Published to topic: scenescape/data/sensor/temperature1

The value field carries the scalar reading (degrees Celsius in this case). Other environmental sensors such as humidity or air-quality monitors follow the same structure, differing only in the id and the unit of the value.

Other Sensor Types

The singleton schema is intentionally generic — value is untyped and accepts any JSON value. This makes it suitable for attribute sensors beyond simple scalars. For example:

Badge / access-control sensors — value holds a string badge identifier (e.g. "BADGE-00421"), allowing the controller to associate a personnel ID with an object track inside the sensor’s measurement area.
Boolean presence sensors — value is true/false (e.g. a beam-break or pressure mat).
Light sensors — value is a numeric lux reading; see Controlling Scene Lighting with Physical Light Sensors for a complete integration guide.

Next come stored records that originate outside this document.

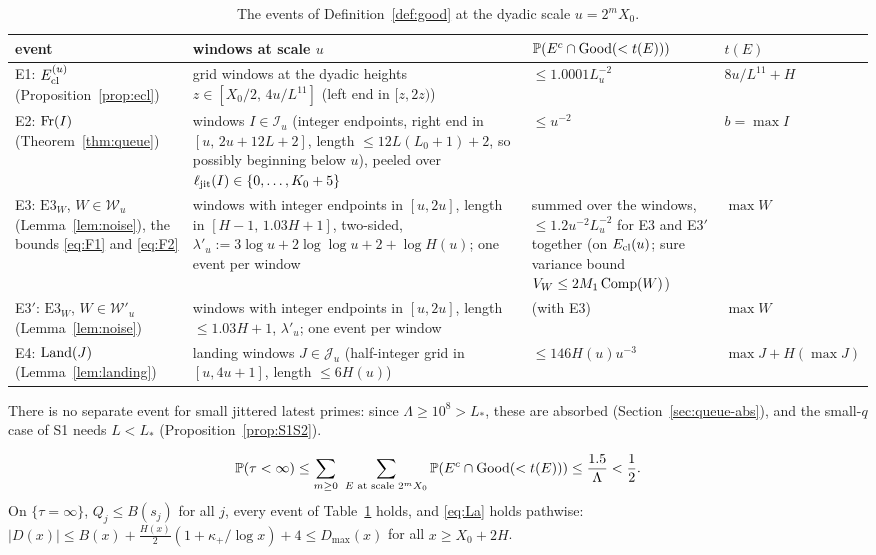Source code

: \begin{table}[ht]
\centering\small
\renewcommand{\arraystretch}{1.25}
\begin{tabular}{@{}p{}p{}p{}p{}@{}}
\hline
event & windows at scale $u$ & $\Prob(E^c\cap\Good(<t(E)))$ & $t(E)$\\
\hline
E1: $\qEcl^{(u)}$ (Proposition~\ref{prop:ecl}) & grid windows at the dyadic heights $z\in[X_0/2,\,4u/L^{11}]$ (left end in $[z,2z)$) & $\le1.0001L_u^{-2}$ & $8u/L^{11}+H$\\
E2: $\qFr(I)$ (Theorem~\ref{thm:queue}) & windows $I\in\mathcal I_u$ (integer endpoints, right end in $[u,\,2u+12L+2]$, length
  $\le12L(L_0+1)+2$, so possibly beginning below $u$), peeled over $\qljit(I)\in\{0,\dots,K_0+5\}$ & $\le u^{-2}$ & $b=\max I$\\
E3: $\mathrm{E3}_W$, $W\in\mathcal W_u$ (Lemma~\ref{lem:noise}), the bounds \eqref{eq:F1} and \eqref{eq:F2} & windows with integer
  endpoints in $[u,2u]$, length in $[H-1,\,1.03H+1]$, two-sided, $\lambda'_u:=3\log u+2\log\log u+2+\log H(u)$; one event per window
  & summed over the windows, $\le1.2u^{-2}L_u^{-2}$ for E3 and E3$'$ together (on $\qEcl(u)$; sure variance bound
  $V_W\le2M_1\qComp(W)$) & $\max W$\\
E3$'$: $\mathrm{E3}_W$, $W\in\mathcal W'_u$ (Lemma~\ref{lem:noise}) & windows with integer endpoints in $[u,2u]$, length
  $\le1.03H+1$, $\lambda'_u$; one event per window & (with E3) & $\max W$\\
E4: $\qLand(J)$ (Lemma~\ref{lem:landing}) & landing windows $J\in\mathcal J_u$ (half-integer grid in $[u,4u+1]$, length
  $\le6H(u)$) & $\le146H(u)u^{-3}$ & $\max J+H(\max J)$\\
\hline
\end{tabular}
\caption{The events of Definition~\ref{def:good} at the dyadic scale $u=2^mX_0$.}\label{tab:events}
\end{table}

There is no separate event for small jittered latest primes: since $\Lambda\ge10^8>L_*$, these are absorbed (Section~\ref{sec:queue-abs}), and
the small-$q$ case of S1 needs $L<L_*$ (Proposition~\ref{prop:S1S2}).

\begin{lemma}\label{lem:budget}
\[
\Prob(\tau<\infty)\le\sum_{m\ge0}\ \sum_{E\text{ at scale }2^mX_0}\Prob(E^c\cap\Good(<t(E)))\le\frac{1.5}{\Lambda}<\frac12.
\]
On $\{\tau=\infty\}$, $Q_j\le B(s_j)$ for all $j$, every event of Table~\ref{tab:events} holds, and \eqref{eq:La} holds pathwise:
$|D(x)|\le B(x)+\tfrac{H(x)}2(1+\kappa_+/\log x)+4\le D_{\max}(x)$ for all $x\ge X_0+2H$.
\end{lemma}

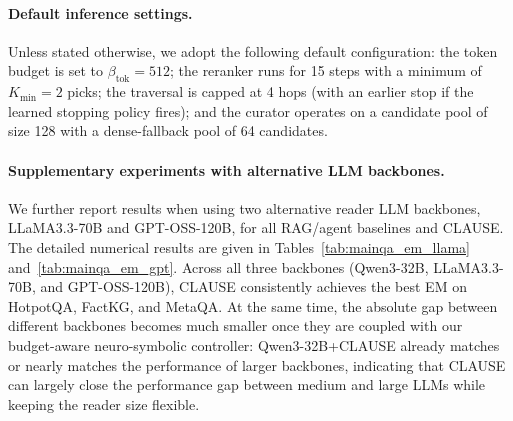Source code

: \documentclass{article} %
\newcommand{\method}{\textsc{CLAUSE}\xspace}
\begin{document}



\paragraph{Default inference settings.}
Unless stated otherwise, we adopt the following default configuration: the token budget is set to $\beta_{\text{tok}} = 512$; the reranker runs for 15 steps with a minimum of $K_{\min}=2$ picks; the traversal is capped at 4 hops (with an earlier stop if the learned stopping policy fires); and the curator operates on a candidate pool of size 128 with a dense-fallback pool of 64 candidates.


\paragraph{Supplementary experiments with alternative LLM backbones.}
We further report results when using two alternative reader LLM backbones, LLaMA3.3-70B and GPT-OSS-120B, for all RAG/agent baselines and \method{}. The detailed numerical results are given in Tables~\ref{tab:mainqa_em_llama} and~\ref{tab:mainqa_em_gpt}. Across all three backbones (Qwen3-32B, LLaMA3.3-70B, and GPT-OSS-120B), \method{} consistently achieves the best EM on HotpotQA, FactKG, and MetaQA. At the same time, the absolute gap between different backbones becomes much smaller once they are coupled with our budget-aware neuro-symbolic controller: Qwen3-32B+\method{} already matches or nearly matches the performance of larger backbones, indicating that \method{} can largely close the performance gap between medium and large LLMs while keeping the reader size flexible.
\end{document}
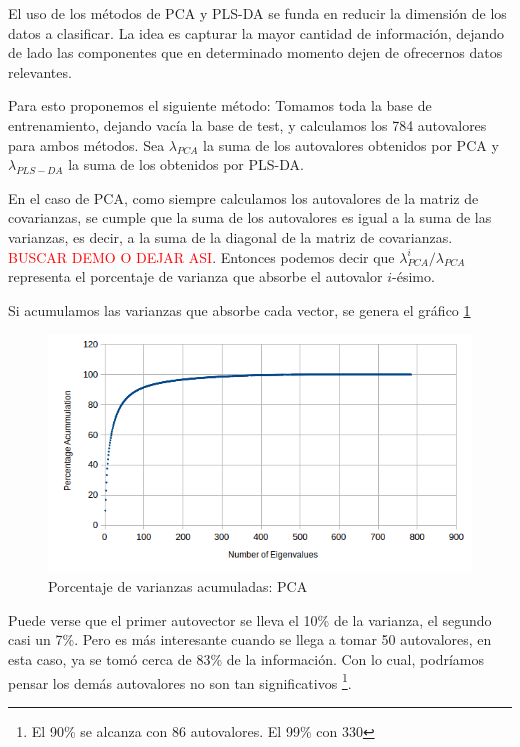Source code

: El uso de los m\'etodos de PCA y PLS-DA se funda en reducir la dimensi\'on de los datos a clasificar. La idea es capturar la mayor cantidad de informaci\'on, dejando de lado las componentes que en determinado momento dejen de ofrecernos datos relevantes.

Para esto proponemos el siguiente m\'etodo: Tomamos toda la base de entrenamiento, dejando vac\'ia la base de test, y calculamos los 784 autovalores para ambos m\'etodos. Sea $\lambda_{PCA}$ la suma de los autovalores obtenidos por PCA y $\lambda_{PLS-DA}$ la suma de los obtenidos por PLS-DA.

En el caso de PCA, como siempre calculamos los autovalores de la matriz de covarianzas, se cumple que la suma de los autovalores es igual a la suma de las varianzas, es decir, a la suma de la diagonal de la matriz de covarianzas. \textcolor{red}{BUSCAR DEMO O DEJAR ASI}. Entonces podemos decir que $\lambda_{PCA}^{i} / \lambda_{PCA}$ representa el porcentaje de varianza que absorbe el autovalor $i$-\'esimo.

Si acumulamos las varianzas que absorbe cada vector, se genera el gr\'afico \ref{accum_var_PCA}

\begin{figure}[h!]
  \begin{center}
	\includegraphics[scale=1]{exp4/PCA-percentage.png}
	\caption{Porcentaje de varianzas acumuladas: PCA}
	\label{accum_var_PCA}
  \end{center}
\end{figure}

Puede verse que el primer autovector se lleva el 10\% de la varianza, el segundo casi un 7\%. Pero es m\'as interesante cuando se llega a tomar 50 autovalores, en esta caso, ya se tom\'o cerca de 83\% de la informaci\'on. Con lo cual, podr\'iamos pensar los dem\'as autovalores no son tan significativos \footnote{El 90\% se alcanza con 86 autovalores. El 99\% con 330}.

For a broader description of how singleton sensors work and how the tagged data appears on scene objects, see Singleton Sensor Data in the integration guide.

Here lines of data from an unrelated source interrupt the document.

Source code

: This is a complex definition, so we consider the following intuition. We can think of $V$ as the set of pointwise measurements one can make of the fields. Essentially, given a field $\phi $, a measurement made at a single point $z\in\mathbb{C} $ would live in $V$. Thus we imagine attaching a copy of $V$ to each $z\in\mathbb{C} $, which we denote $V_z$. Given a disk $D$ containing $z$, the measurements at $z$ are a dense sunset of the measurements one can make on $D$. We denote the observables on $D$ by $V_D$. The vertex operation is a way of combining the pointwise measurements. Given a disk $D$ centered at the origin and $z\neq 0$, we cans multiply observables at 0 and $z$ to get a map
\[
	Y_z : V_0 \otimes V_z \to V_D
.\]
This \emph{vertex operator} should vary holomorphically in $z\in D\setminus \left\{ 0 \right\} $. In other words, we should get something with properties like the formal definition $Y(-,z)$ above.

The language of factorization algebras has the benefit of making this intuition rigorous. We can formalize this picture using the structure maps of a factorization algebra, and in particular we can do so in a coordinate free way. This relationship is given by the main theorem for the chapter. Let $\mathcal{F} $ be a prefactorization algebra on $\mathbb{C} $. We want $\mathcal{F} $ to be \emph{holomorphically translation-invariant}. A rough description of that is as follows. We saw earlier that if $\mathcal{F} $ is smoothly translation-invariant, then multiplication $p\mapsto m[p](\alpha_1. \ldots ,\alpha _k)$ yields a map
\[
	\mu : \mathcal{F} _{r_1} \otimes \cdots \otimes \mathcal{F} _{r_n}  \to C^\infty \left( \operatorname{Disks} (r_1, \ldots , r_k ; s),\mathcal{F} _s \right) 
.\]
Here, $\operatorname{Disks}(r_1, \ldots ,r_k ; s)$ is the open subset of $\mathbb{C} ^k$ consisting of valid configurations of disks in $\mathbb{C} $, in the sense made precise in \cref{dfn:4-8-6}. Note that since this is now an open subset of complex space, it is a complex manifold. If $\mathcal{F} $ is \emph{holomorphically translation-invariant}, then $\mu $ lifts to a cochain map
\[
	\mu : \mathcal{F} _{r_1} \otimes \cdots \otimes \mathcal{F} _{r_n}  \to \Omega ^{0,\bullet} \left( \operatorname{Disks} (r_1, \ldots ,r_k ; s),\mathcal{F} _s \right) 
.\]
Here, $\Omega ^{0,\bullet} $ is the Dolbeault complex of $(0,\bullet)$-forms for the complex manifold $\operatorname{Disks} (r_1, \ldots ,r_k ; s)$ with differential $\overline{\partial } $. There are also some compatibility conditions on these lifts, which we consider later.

Common Output Track Fields#

All Scene Controller output messages include an objects array of tracked objects. Each tracked object contains the following fields:

Field	Type	Description
`id`	string (UUID)	Persistent track identifier assigned by the controller
`type`	string	Object type label; same value as `category` (e.g. `"person"`)
`category`	string	Object class label (e.g. `"person"`)
`confidence`	number	Inference confidence of the most recent contributing detection
`translation`	array[3] of number	3D world position (`x`, `y`, `z`) in metres
`size`	array[3] of number	3D object dimensions (`x`, `y`, `z`) in metres
`velocity`	array[3] of number	Velocity vector (`x`, `y`, `z`) in metres per second
`rotation`	array[4] of number	Orientation quaternion
`visibility`	array of string	Camera IDs currently observing this object
`keypoints`	array of objects	Pose keypoints propagated from detections when available; each entry uses `{"name": "<keypoint>", "x": <0-1>, "y": <0-1>}` coordinates normalized to frame dimensions
`keypoint_connections`	array of strings	Flat list of keypoint-name pairs defining the skeleton edges (e.g. `["nose","eye_l","nose","eye_r",...]`); length is always `2 x number_of_connections`
`regions`	object	Map of region/sensor IDs to membership metadata. By default this is `{id: {entered: timestamp}}`. In region-scoped outputs, objects currently inside a region also include a live dwell time as `{id: {entered: timestamp, dwell: seconds}}`.
`sensors`	object	Map of sensor IDs to timestamped readings (`{id: [[timestamp, value], ...]}`)
`similarity`	number or null	Similarity/distance value to the matched ReID embedding in VDMS; higher-is-better for `COSINE`; lower is better for `L2`. `null` when ReID is still collecting embeddings, when no database match was found, or when ReID is disabled.
`reid_state`	string	Re-ID processing state for the object. One of: `pending_collection`, `query_no_match`, `matched`, `reid_disabled`
`previous_ids_chain`	array or absent	History of UUID reassignments for this track. Each element is `{"id": "<uuid>", "timestamp": "<ISO 8601>", "similarity_score": <number or null>}`. Present only when the object has been re-identified at least once; omitted otherwise.
`first_seen`	string (ISO 8601)	Timestamp when the track was first created
`metadata`	object	Semantic attributes propagated from camera detections; present when visual analytics (e.g. age, gender, Re-ID) are configured. Same attribute structure as camera input. See note below.
`camera_bounds`	object	Per-camera pixel bounding boxes (`{camera_id: {x, y, width, height, projected}}`) where `projected=false` means detector-provided pixel bbox and `projected=true` means computed projection; may be empty (`{}`) when no camera currently observes the track

Note on metadata in track objects: Each attribute follows the structure {label, model_name, confidence?} — identical to Semantic Metadata Fields in camera input. The reid attribute is a special case: in scene output reid.embedding_vector is a 2D float array ([[...numbers...]]), whereas in camera input it is a base64-encoded string. metadata is absent when no semantic analytics pipeline is configured.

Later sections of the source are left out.